## Work order
Keep only the lines of the listing that include the word "Example", and copy them.

## Dataset entries

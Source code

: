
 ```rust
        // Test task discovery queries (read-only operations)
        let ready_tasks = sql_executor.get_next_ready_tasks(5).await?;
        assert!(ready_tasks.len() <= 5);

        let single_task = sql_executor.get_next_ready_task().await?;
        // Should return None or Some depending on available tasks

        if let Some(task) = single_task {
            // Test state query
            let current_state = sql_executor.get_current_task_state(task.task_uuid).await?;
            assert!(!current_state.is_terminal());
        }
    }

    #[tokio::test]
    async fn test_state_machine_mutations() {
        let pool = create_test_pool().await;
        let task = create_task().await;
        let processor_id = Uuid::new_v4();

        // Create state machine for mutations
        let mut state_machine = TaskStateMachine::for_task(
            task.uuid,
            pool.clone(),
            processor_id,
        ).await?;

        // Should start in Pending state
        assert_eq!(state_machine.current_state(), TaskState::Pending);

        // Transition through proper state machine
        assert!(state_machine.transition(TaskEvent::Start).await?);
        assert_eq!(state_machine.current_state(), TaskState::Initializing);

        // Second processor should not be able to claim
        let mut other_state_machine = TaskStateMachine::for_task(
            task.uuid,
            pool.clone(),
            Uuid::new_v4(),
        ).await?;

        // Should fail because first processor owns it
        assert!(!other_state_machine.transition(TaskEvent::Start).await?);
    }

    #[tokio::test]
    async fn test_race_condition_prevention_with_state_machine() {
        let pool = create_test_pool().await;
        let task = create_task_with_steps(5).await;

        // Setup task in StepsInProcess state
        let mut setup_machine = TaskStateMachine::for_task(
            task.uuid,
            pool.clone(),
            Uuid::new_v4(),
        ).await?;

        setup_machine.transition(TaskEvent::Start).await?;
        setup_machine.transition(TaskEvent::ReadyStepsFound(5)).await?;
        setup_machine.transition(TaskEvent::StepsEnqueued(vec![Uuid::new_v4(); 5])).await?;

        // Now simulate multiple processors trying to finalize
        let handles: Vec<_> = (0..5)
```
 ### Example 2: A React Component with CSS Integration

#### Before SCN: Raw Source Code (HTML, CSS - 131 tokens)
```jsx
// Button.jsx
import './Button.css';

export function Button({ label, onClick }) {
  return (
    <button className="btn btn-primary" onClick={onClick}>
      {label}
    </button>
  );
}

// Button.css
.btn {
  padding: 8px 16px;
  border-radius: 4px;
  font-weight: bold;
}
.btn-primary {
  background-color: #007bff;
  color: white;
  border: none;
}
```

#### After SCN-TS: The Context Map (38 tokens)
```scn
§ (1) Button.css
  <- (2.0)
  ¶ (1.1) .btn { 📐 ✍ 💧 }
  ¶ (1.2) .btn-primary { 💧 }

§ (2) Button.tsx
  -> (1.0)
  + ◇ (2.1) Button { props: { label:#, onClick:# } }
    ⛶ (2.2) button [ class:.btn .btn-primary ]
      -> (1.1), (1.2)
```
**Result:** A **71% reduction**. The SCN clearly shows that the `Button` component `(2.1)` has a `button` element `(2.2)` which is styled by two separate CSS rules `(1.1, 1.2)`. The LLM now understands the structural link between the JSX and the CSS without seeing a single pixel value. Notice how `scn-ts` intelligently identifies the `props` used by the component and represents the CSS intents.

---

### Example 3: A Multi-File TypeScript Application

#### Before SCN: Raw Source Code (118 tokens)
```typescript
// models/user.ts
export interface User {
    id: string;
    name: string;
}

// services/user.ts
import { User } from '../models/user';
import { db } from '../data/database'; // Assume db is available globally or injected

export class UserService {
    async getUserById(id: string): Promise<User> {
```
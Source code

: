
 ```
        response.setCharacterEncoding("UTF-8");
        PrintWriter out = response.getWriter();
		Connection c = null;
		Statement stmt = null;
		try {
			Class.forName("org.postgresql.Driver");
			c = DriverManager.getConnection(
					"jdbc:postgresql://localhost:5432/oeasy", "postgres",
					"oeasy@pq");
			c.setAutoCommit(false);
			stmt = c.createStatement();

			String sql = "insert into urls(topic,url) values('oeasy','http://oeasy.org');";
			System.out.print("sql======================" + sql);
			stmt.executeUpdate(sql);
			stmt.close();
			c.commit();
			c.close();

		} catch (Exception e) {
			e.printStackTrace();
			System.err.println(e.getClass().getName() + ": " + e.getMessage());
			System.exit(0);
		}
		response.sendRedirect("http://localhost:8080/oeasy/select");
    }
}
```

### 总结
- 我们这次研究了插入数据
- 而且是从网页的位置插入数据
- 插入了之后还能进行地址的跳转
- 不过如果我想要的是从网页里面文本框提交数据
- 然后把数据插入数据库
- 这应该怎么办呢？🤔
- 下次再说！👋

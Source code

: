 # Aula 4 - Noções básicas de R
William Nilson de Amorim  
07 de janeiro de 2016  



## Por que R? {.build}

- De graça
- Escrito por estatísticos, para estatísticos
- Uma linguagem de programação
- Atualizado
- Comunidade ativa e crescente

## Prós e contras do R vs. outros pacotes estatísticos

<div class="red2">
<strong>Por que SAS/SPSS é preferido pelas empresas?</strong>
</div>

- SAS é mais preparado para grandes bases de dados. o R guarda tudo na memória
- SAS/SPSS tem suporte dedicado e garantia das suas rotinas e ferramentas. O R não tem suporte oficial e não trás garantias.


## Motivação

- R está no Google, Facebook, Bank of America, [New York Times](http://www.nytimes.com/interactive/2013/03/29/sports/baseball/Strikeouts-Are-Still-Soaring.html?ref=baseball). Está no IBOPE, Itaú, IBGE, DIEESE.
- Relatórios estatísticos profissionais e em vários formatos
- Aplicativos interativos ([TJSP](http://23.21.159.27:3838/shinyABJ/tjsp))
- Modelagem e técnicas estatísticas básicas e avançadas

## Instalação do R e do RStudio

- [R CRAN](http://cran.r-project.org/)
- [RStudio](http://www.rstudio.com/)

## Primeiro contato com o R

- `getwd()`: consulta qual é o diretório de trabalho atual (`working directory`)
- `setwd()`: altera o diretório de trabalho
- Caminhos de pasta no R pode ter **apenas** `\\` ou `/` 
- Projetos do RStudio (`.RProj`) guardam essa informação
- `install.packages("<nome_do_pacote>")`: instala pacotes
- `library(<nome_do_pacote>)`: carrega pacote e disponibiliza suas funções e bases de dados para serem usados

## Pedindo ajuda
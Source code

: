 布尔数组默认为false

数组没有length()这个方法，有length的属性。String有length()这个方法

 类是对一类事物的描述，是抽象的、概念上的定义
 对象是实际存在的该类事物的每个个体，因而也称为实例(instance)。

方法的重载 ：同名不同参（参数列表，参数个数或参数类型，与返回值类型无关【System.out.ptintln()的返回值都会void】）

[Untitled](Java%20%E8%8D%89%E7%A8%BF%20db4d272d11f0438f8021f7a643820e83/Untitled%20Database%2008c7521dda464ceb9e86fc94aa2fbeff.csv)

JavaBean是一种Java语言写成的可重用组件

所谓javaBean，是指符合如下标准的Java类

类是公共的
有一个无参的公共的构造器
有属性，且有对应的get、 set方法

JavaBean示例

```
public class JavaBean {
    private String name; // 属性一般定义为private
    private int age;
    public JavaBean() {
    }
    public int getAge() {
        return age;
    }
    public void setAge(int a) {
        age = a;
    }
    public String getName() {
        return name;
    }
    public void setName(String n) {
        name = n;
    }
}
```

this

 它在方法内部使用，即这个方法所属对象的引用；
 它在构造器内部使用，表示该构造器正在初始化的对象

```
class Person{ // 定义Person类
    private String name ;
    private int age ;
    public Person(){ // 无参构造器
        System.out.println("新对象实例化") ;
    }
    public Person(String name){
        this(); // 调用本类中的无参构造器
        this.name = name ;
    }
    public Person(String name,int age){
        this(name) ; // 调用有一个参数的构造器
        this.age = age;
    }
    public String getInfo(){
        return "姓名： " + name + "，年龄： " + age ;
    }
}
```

## Worked solution
 ### Example 2: A React Component with CSS Integration
### Example 3: A Multi-File TypeScript Application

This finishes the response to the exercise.